We unreservedly support the PDCO and their endeavors to improve access to medicines for children. However, we respectfully question whether a PIP is the best approach to achieve this. Pediatric ALS studies will require lengthy recruitment periods, increased operational costs, ethical and legal implications and implications in trial design (e.g., limited statistical power and efficacy/safety evidence). Given the absence of consensus on pediatric ALS as a disease entity, the extremely low prevalence of ALS in the pediatric population and the potential difficulties in recruiting sufficient patients, appropriately powered clinical trials are simply not feasible.
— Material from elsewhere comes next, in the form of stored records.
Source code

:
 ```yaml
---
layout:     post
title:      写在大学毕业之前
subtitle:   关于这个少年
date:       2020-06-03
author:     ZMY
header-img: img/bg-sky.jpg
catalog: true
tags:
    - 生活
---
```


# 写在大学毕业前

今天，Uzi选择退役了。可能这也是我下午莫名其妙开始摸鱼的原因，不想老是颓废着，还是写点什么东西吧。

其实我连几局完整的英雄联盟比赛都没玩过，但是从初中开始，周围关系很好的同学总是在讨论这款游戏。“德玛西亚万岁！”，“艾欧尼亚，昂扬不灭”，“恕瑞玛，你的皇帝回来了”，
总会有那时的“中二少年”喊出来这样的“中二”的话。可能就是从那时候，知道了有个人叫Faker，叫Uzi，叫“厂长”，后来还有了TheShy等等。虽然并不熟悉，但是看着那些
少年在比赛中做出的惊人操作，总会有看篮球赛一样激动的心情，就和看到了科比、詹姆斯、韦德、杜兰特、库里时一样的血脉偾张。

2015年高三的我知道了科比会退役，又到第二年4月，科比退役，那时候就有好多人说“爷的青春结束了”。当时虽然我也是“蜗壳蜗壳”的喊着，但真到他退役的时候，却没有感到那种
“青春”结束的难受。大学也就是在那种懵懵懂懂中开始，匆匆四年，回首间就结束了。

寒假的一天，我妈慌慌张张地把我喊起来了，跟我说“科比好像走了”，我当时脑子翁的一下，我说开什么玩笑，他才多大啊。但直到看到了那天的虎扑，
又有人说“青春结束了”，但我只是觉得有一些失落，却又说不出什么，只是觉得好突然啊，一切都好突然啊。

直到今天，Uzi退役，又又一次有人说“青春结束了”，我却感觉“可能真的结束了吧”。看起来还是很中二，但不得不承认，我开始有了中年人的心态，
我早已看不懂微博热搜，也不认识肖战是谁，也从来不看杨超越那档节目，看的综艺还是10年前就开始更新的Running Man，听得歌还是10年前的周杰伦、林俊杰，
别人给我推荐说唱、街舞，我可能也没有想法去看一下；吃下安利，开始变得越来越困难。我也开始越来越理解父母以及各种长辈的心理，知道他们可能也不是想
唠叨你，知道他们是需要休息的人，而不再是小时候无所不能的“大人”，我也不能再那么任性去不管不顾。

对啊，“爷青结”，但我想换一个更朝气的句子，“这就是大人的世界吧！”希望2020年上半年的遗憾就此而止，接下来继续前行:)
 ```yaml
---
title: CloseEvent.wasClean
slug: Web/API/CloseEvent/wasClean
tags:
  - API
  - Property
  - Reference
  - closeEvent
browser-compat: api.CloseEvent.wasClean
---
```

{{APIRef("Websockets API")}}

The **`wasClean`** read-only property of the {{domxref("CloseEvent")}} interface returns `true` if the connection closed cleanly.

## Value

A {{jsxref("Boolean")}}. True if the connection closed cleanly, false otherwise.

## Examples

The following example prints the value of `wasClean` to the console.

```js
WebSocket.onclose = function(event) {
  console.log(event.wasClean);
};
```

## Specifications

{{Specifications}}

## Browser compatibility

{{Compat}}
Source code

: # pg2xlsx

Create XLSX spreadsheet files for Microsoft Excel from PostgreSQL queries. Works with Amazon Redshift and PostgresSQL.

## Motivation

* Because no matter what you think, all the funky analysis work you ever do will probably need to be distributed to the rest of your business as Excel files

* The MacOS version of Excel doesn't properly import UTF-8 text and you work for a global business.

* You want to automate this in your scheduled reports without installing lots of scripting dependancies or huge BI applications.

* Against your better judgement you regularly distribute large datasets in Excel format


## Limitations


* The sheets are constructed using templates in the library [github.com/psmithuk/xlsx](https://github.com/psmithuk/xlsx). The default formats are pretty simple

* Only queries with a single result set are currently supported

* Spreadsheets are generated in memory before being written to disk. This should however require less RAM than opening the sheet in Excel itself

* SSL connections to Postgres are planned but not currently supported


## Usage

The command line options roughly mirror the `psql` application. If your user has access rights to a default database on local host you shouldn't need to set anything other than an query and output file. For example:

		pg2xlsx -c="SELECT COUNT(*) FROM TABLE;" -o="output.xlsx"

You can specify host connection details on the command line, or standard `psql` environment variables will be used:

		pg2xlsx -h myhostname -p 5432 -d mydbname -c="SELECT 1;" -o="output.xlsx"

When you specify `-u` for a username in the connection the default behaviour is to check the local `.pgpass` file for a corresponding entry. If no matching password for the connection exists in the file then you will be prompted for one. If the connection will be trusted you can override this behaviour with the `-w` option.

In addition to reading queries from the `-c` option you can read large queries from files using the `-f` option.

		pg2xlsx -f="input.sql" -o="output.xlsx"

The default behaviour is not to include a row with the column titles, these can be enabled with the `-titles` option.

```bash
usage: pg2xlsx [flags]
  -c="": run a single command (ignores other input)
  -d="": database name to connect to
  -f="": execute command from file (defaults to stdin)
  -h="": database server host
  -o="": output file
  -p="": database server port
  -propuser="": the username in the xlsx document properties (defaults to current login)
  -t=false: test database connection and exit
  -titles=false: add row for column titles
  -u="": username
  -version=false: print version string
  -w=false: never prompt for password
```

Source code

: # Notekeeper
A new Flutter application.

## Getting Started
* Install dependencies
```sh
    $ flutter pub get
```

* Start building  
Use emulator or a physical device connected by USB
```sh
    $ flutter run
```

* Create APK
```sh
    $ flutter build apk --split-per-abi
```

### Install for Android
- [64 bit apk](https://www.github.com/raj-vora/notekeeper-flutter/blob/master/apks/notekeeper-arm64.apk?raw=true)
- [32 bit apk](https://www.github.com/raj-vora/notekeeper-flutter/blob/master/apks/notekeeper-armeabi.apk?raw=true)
For these reasons, and based on the responses of ALS experts, we suggest the decision whether or not to grant a waiver should be reconsidered for patients with ALS under the age of 18. Rather than exhausting financial resources for mandated studies in a scarce population, companies and investigators could contribute by investing resources in the understanding of pediatric ALS and to advance targeted treatment approaches.

Declaration of interest

AAC reports consultancies or advisory boards for Amylyx, Apellis, Biogen Idec, Brainstorm, Cytokinetics, GSK, Lilly, Mitsubishi Tanabe Pharma, Novartis, OrionPharma, Quralis, and Wave Pharmaceuticals.

CJM has conducted consultancy for Biogen, Merz, Amylyx, Orphazyme and Orion.

S.P. received honoraria as a speaker/consultant from Biogen GmbH, Roche, Novartis, Teva, Cytokinetics Inc. and Desitin; and grants from DGM e.V, Federal Ministry of Education and Research, German Israeli Foundation for Scientific Research and Development, EU Joint Programme for Neurodegenerative Disease Research.

Additional information

Funding

AAC is an NIHR Senior Investigator. This is in part an EU Joint Programme - Neurodegenerative Disease Research (JPND) project. The project is supported through the following funding organizations under the egis of JPND - www.jpnd.eu (United Kingdom, Medical Research Council [MR/L501529/1; MR/R024804/1] and Economic and Social Research Council [ES/L008238/1]) and through the Motor Neurone Disease Association. This study represents independent research part funded by the National Institute for Health Research (NIHR) Biomedical Research Center at South London and Maudsley NHS Foundation Trust and King’s College London. CJM is supported by the NIHR Sheffield Biomedical Research Center.